Reasoning Over the Glyphs: Evaluation of LLM's Decipherment of Rare Scripts
Yu-Fei Shih, Zheng-Lin Lin, Shu-Kai Hsieh
TL;DR
This paper investigates the decipherment of rare scripts not encoded in Unicode by evaluating LVLMs and LLMs on a specially constructed multimodal puzzle dataset. It introduces a glyph-tokenization scheme and two solving paradigms—Picture Method and Description Method—to study how visual language tokens can be handled without Unicode encoding.
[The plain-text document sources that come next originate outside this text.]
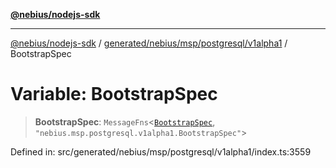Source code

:[**@nebius/nodejs-sdk**](../../../../../../README.md)

***

[@nebius/nodejs-sdk](../../../../../../README.md) / [generated/nebius/msp/postgresql/v1alpha1](../README.md) / BootstrapSpec

# Variable: BootstrapSpec

> **BootstrapSpec**: `MessageFns`\<[`BootstrapSpec`](../interfaces/BootstrapSpec.md), `"nebius.msp.postgresql.v1alpha1.BootstrapSpec"`\>

Defined in: src/generated/nebius/msp/postgresql/v1alpha1/index.ts:3559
Across non-UniCODE and Unicode puzzles, the study reveals that Unicode encoding partially leverages pre-trained language knowledge for common languages but is insufficient for low-resource scripts without adequate training data, highlighting fundamental challenges in visual-token reasoning and linguistic interpretation. The work underscores the need for larger, diversified datasets and advanced instruction strategies to advance AI-assisted linguistic decipherment and the preservation of obscure writing systems.
Abstract
We explore the capabilities of LVLMs and LLMs in deciphering rare scripts not encoded in Unicode. We introduce a novel approach to construct a multimodal dataset of linguistic puzzles involving such scripts, utilizing a tokenization method for language glyphs. Our methods include the Picture Method for LVLMs and the Description Method for LLMs, enabling these models to tackle these challenges. We conduct experiments using prominent models, GPT-4o, Gemini, and Claude 3.5 Sonnet, on linguistic puzzles. Our findings reveal the strengths and limitations of current AI methods in linguistic decipherment, highlighting the impact of Unicode encoding on model performance and the challenges of modeling visual language tokens through descriptions. Our study advances understanding of AI's potential in linguistic decipherment and underscores the need for further research.